As a painter and printmaker, you are continuously working across different mediums. What is the difference between these two practices for you?All my work begins in my sketchbooks, which I have kept continuously for 40 years, documenting small moments and ideas which later become my raw material. These days, I usually go straight from sketchbook drawings to large paintings on canvas, taking great pains to make balanced compositions in pencil before changing things again and again in paint, until the initial idea settles into a harmonious design and encapsulates the feeling of the moment, as opposed to what it looks like. I work solely from memory and don’t use models or mirrors. Some of my paintings go on to inspire further explorations of the same subject in various print techniques. You’ll see some examples of this in the exhibition, where I’ve reiterated the same subject multiple times in different mediums.
Which artists inspire your practice or do you most admire?I have been very inspired throughout my career by early Italian Renaissance and fresco paintings. Those are the pictures that I find most beautiful. They hit me in a way that I can’t explain and I often feel moved to tears looking at them. I want my works to be as beautiful. What I’m always striving for is a balance, work that feels calming to look at, but like Giotto or Piero della Francesca, includes the viewer by conferring dignity and beauty on the ordinary and depicting it as miraculous.

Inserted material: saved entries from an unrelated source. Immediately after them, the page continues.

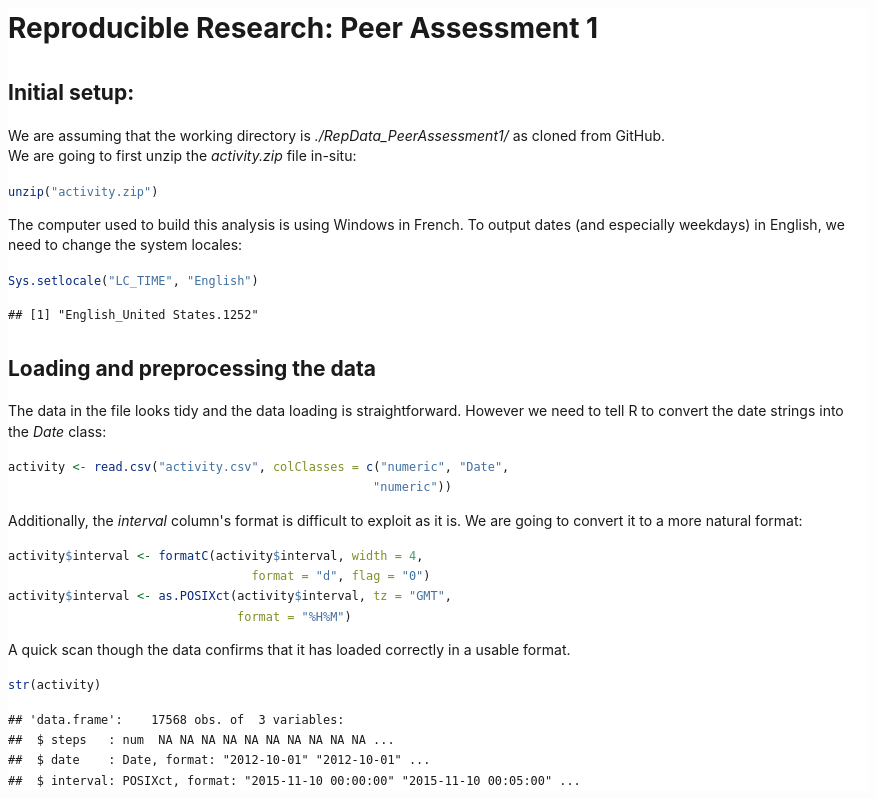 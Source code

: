 # Reproducible Research: Peer Assessment 1


## Initial setup:
We are assuming that the working directory is *./RepData_PeerAssessment1/* as
cloned from GitHub.  
We are going to first unzip the *activity.zip* file in-situ:

```r
unzip("activity.zip")
```

The computer used to build this analysis is using Windows in French. To output dates (and especially weekdays) in English, we need to change the system 
locales:


```r
Sys.setlocale("LC_TIME", "English")
```

```
## [1] "English_United States.1252"
```


## Loading and preprocessing the data
The data in the file looks tidy and the data loading is straightforward. However we need to tell R to convert the date strings into the *Date* class:


```r
activity <- read.csv("activity.csv", colClasses = c("numeric", "Date", 
                                                   "numeric"))
```

Additionally, the *interval* column's format is difficult to exploit as it is. We are going to convert it to a more natural format:


```r
activity$interval <- formatC(activity$interval, width = 4, 
                                  format = "d", flag = "0")
activity$interval <- as.POSIXct(activity$interval, tz = "GMT", 
                                format = "%H%M")
```

A quick scan though the data confirms that it has loaded correctly in a usable
format.


```r
str(activity)
```

```
## 'data.frame':	17568 obs. of  3 variables:
##  $ steps   : num  NA NA NA NA NA NA NA NA NA NA ...
##  $ date    : Date, format: "2012-10-01" "2012-10-01" ...
##  $ interval: POSIXct, format: "2015-11-10 00:00:00" "2015-11-10 00:05:00" ...
```
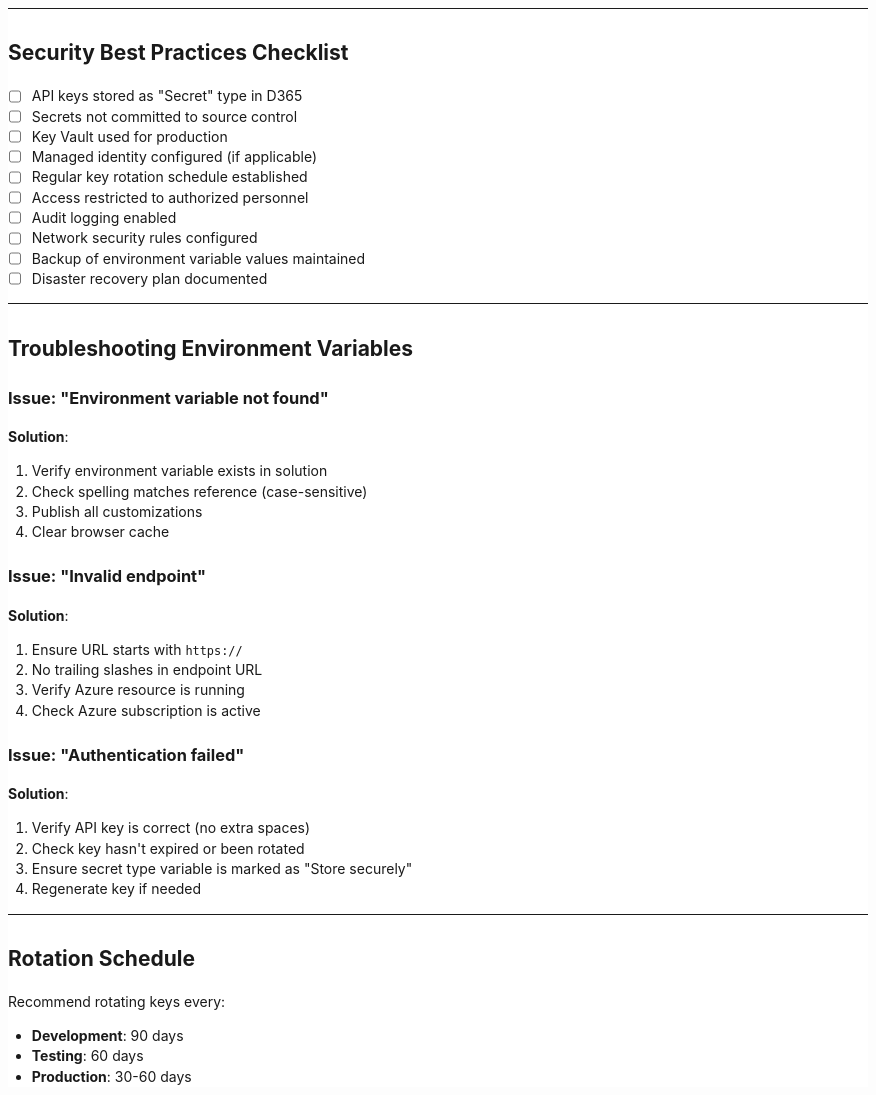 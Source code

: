 
---

## Security Best Practices Checklist

- [ ] API keys stored as "Secret" type in D365
- [ ] Secrets not committed to source control
- [ ] Key Vault used for production
- [ ] Managed identity configured (if applicable)
- [ ] Regular key rotation schedule established
- [ ] Access restricted to authorized personnel
- [ ] Audit logging enabled
- [ ] Network security rules configured
- [ ] Backup of environment variable values maintained
- [ ] Disaster recovery plan documented

---

## Troubleshooting Environment Variables

### Issue: "Environment variable not found"

**Solution**:
1. Verify environment variable exists in solution
2. Check spelling matches reference (case-sensitive)
3. Publish all customizations
4. Clear browser cache

### Issue: "Invalid endpoint"

**Solution**:
1. Ensure URL starts with `https://`
2. No trailing slashes in endpoint URL
3. Verify Azure resource is running
4. Check Azure subscription is active

### Issue: "Authentication failed"

**Solution**:
1. Verify API key is correct (no extra spaces)
2. Check key hasn't expired or been rotated
3. Ensure secret type variable is marked as "Store securely"
4. Regenerate key if needed

---

## Rotation Schedule

Recommend rotating keys every:

- **Development**: 90 days
- **Testing**: 60 days  
- **Production**: 30-60 days
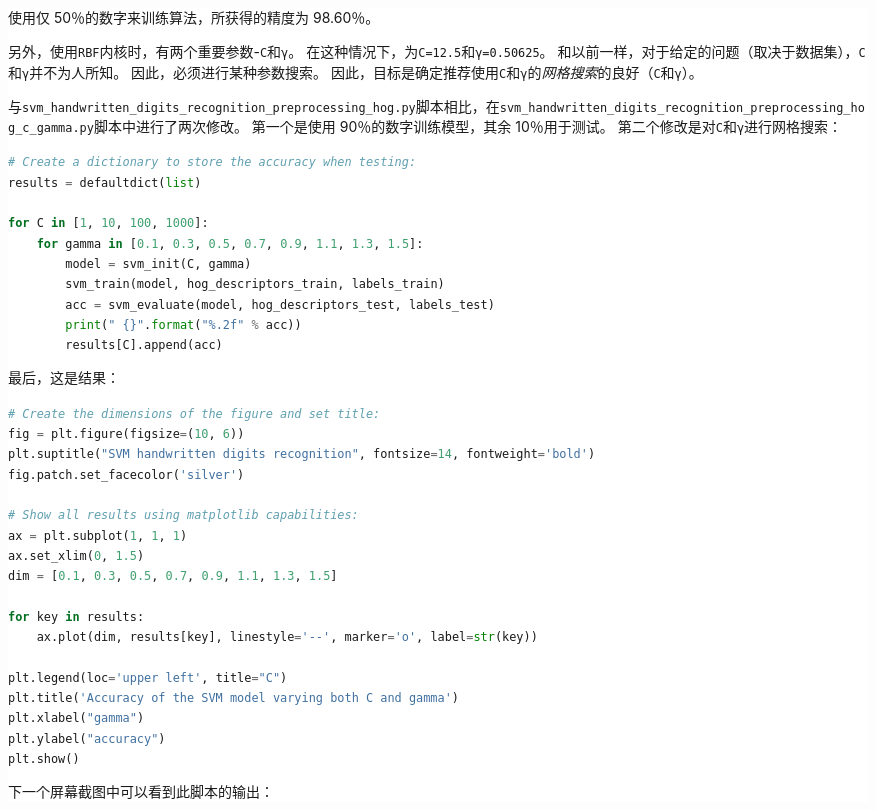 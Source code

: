 使用仅 50％的数字来训练算法，所获得的精度为 98.60％。

另外，使用`RBF`内核时，有两个重要参数-`C`和`γ`。 在这种情况下，为`C=12.5`和`γ=0.50625`。 和以前一样，对于给定的问题（取决于数据集），`C`和`γ`并不为人所知。 因此，必须进行某种参数搜索。 因此，目标是确定推荐使用`C`和`γ`的*网格搜索*的良好（`C`和`γ`）。

与`svm_handwritten_digits_recognition_preprocessing_hog.py`脚本相比，在`svm_handwritten_digits_recognition_preprocessing_hog_c_gamma.py`脚本中进行了两次修改。 第一个是使用 90％的数字训练模型，其余 10％用于测试。 第二个修改是对`C`和`γ`进行网格搜索：

```py
# Create a dictionary to store the accuracy when testing:
results = defaultdict(list)

for C in [1, 10, 100, 1000]:
    for gamma in [0.1, 0.3, 0.5, 0.7, 0.9, 1.1, 1.3, 1.5]:
        model = svm_init(C, gamma)
        svm_train(model, hog_descriptors_train, labels_train)
        acc = svm_evaluate(model, hog_descriptors_test, labels_test)
        print(" {}".format("%.2f" % acc))
        results[C].append(acc)
```

最后，这是结果：

```py
# Create the dimensions of the figure and set title:
fig = plt.figure(figsize=(10, 6))
plt.suptitle("SVM handwritten digits recognition", fontsize=14, fontweight='bold')
fig.patch.set_facecolor('silver')

# Show all results using matplotlib capabilities:
ax = plt.subplot(1, 1, 1)
ax.set_xlim(0, 1.5)
dim = [0.1, 0.3, 0.5, 0.7, 0.9, 1.1, 1.3, 1.5]

for key in results:
    ax.plot(dim, results[key], linestyle='--', marker='o', label=str(key))

plt.legend(loc='upper left', title="C")
plt.title('Accuracy of the SVM model varying both C and gamma')
plt.xlabel("gamma")
plt.ylabel("accuracy")
plt.show()
```

下一个屏幕截图中可以看到此脚本的输出：
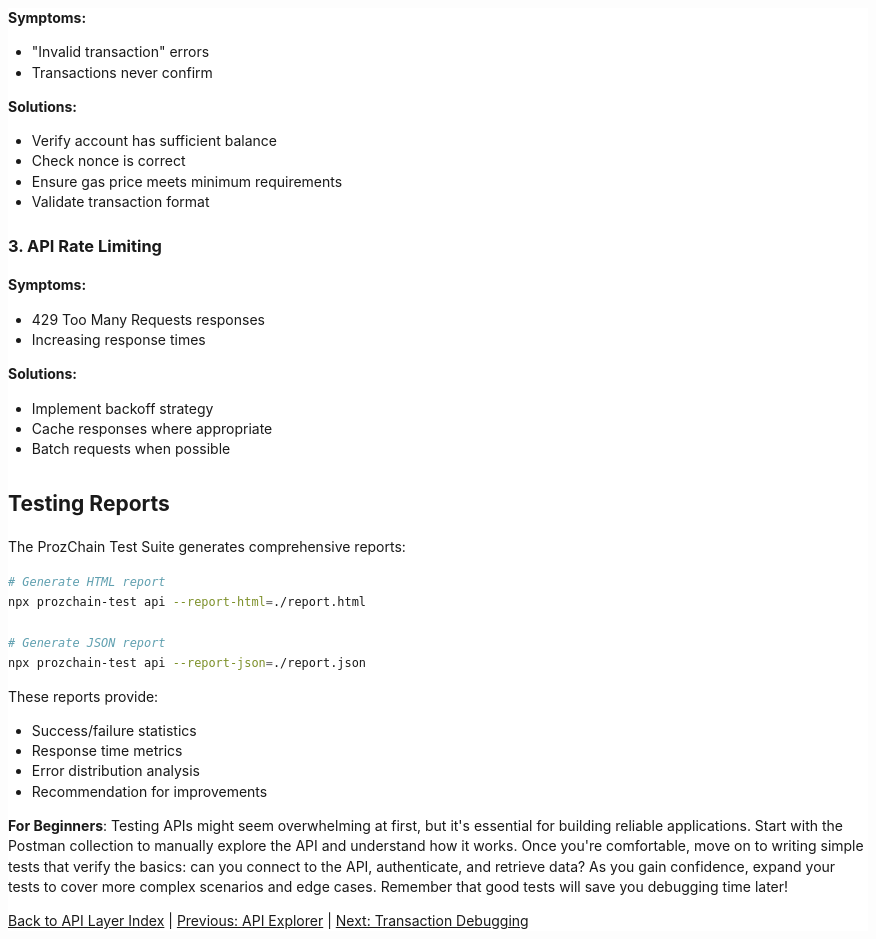 **Symptoms:**
- "Invalid transaction" errors
- Transactions never confirm

**Solutions:**
- Verify account has sufficient balance
- Check nonce is correct
- Ensure gas price meets minimum requirements
- Validate transaction format

### 3. API Rate Limiting

**Symptoms:**
- 429 Too Many Requests responses
- Increasing response times

**Solutions:**
- Implement backoff strategy
- Cache responses where appropriate
- Batch requests when possible

## Testing Reports

The ProzChain Test Suite generates comprehensive reports:

```bash
# Generate HTML report
npx prozchain-test api --report-html=./report.html

# Generate JSON report
npx prozchain-test api --report-json=./report.json
```

These reports provide:
- Success/failure statistics
- Response time metrics
- Error distribution analysis
- Recommendation for improvements

**For Beginners**: Testing APIs might seem overwhelming at first, but it's essential for building reliable applications. Start with the Postman collection to manually explore the API and understand how it works. Once you're comfortable, move on to writing simple tests that verify the basics: can you connect to the API, authenticate, and retrieve data? As you gain confidence, expand your tests to cover more complex scenarios and edge cases. Remember that good tests will save you debugging time later!

[Back to API Layer Index](./10-0-api-layer-index.md) | [Previous: API Explorer](./10.13.1-api-layer-tools-explorer.md) | [Next: Transaction Debugging](./10.13.3-api-layer-tools-debugging.md)

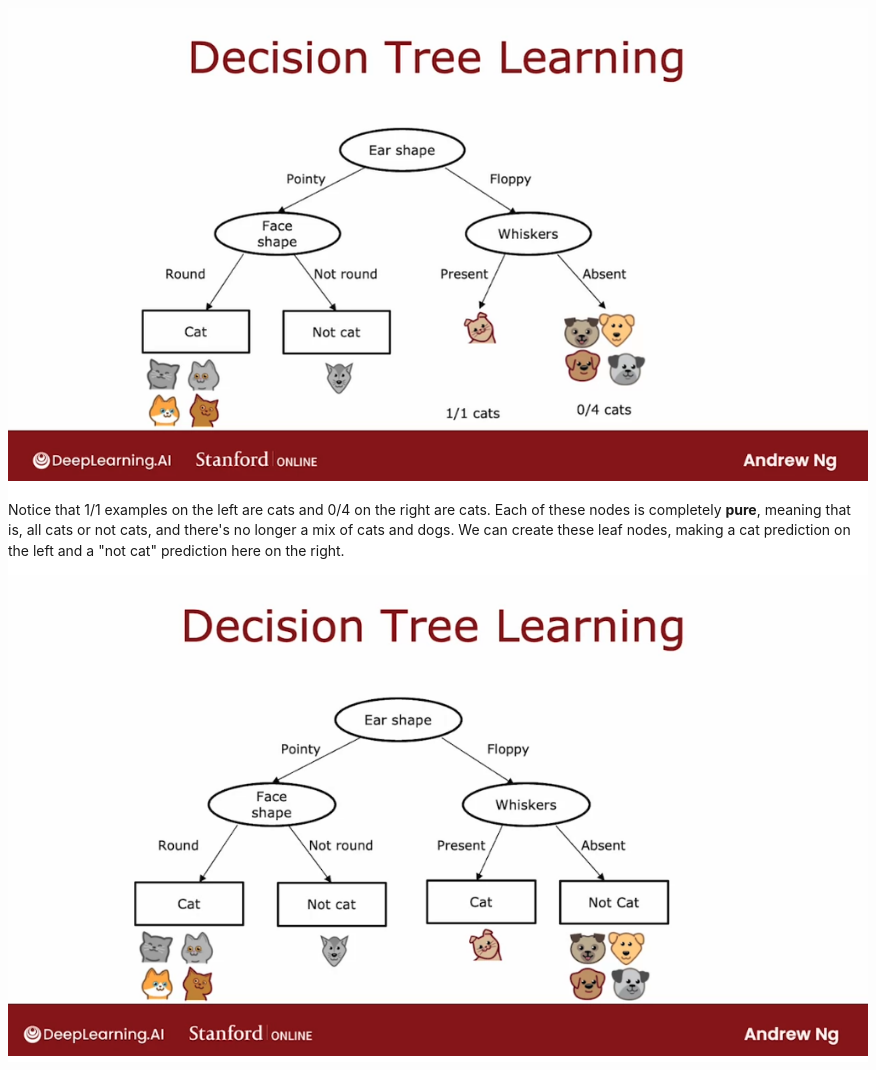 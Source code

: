![](./img/2024-02-14-00-15-58.png)

Notice that 1/1 examples on the left are cats and 0/4 on the right are cats. Each of these nodes is completely **pure**, meaning that is, all cats or not cats, and there's no longer a mix of cats and dogs. We can create these leaf nodes, making a cat prediction on the left and a "not cat" prediction here on the right. 

![](./img/2024-02-14-00-17-05.png)
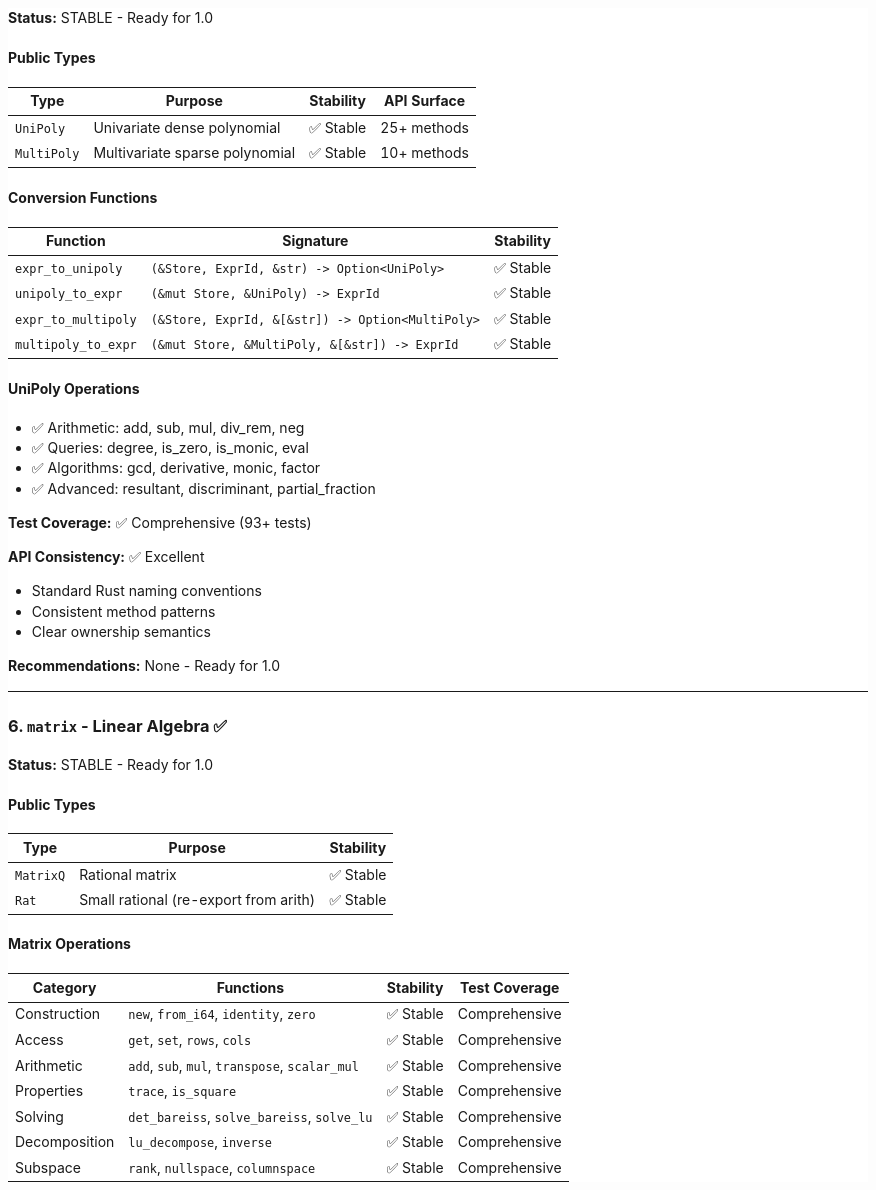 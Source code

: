 **Status:** STABLE - Ready for 1.0

#### Public Types
| Type | Purpose | Stability | API Surface |
|------|---------|-----------|-------------|
| `UniPoly` | Univariate dense polynomial | ✅ Stable | 25+ methods |
| `MultiPoly` | Multivariate sparse polynomial | ✅ Stable | 10+ methods |

#### Conversion Functions
| Function | Signature | Stability |
|----------|-----------|-----------|
| `expr_to_unipoly` | `(&Store, ExprId, &str) -> Option<UniPoly>` | ✅ Stable |
| `unipoly_to_expr` | `(&mut Store, &UniPoly) -> ExprId` | ✅ Stable |
| `expr_to_multipoly` | `(&Store, ExprId, &[&str]) -> Option<MultiPoly>` | ✅ Stable |
| `multipoly_to_expr` | `(&mut Store, &MultiPoly, &[&str]) -> ExprId` | ✅ Stable |

#### UniPoly Operations
- ✅ Arithmetic: add, sub, mul, div_rem, neg
- ✅ Queries: degree, is_zero, is_monic, eval
- ✅ Algorithms: gcd, derivative, monic, factor
- ✅ Advanced: resultant, discriminant, partial_fraction

**Test Coverage:** ✅ Comprehensive (93+ tests)

**API Consistency:** ✅ Excellent
- Standard Rust naming conventions
- Consistent method patterns
- Clear ownership semantics

**Recommendations:** None - Ready for 1.0

---

### 6. `matrix` - Linear Algebra ✅

**Status:** STABLE - Ready for 1.0

#### Public Types
| Type | Purpose | Stability |
|------|---------|-----------|
| `MatrixQ` | Rational matrix | ✅ Stable |
| `Rat` | Small rational (re-export from arith) | ✅ Stable |

#### Matrix Operations
| Category | Functions | Stability | Test Coverage |
|----------|-----------|-----------|---------------|
| Construction | `new`, `from_i64`, `identity`, `zero` | ✅ Stable | Comprehensive |
| Access | `get`, `set`, `rows`, `cols` | ✅ Stable | Comprehensive |
| Arithmetic | `add`, `sub`, `mul`, `transpose`, `scalar_mul` | ✅ Stable | Comprehensive |
| Properties | `trace`, `is_square` | ✅ Stable | Comprehensive |
| Solving | `det_bareiss`, `solve_bareiss`, `solve_lu` | ✅ Stable | Comprehensive |
| Decomposition | `lu_decompose`, `inverse` | ✅ Stable | Comprehensive |
| Subspace | `rank`, `nullspace`, `columnspace` | ✅ Stable | Comprehensive |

Hugging the Children (2020), Anita Klein
How has the last year changed the way you work or what you are creating?Before the pandemic, I spent one week every month painting in my studio in Italy. This routine is how I’ve worked for the past 13 years, using the journey and complete isolation as a kind of retreat from the busyness of everyday life and a chance to play and experiment with new work without the constraints of interaction with family. Obviously this has been impossible in the past year, except an idyllic three-week stretch last July when I managed to get away. This has made me sad but, in a way, the pandemic has provided an excess of alone time and so it’s been a very productive time for painting in London.
What does 2021 look like for you? What other exhibitions or projects are you currently working on?In 2020, I had one solo exhibition close early - Anita Klein at Lauderdale House - and four more cancelled or postponed. Although I did have a solo exhibition, Water, with Eames Fine Art last October. Together is the first of the postponed shows to be rescheduled and I’m hoping that the others, including a solo exhibition in France and my ‘Printmaker of the Year’ show in the Lake District will go ahead later this year.
Finally, what would your advice be for emerging artists?Do what matters to you, regardless of fashion. Stick with it. Work relentlessly and bounce back from a million rejections. Don’t try to be original. Be yourself and you will be original by definition.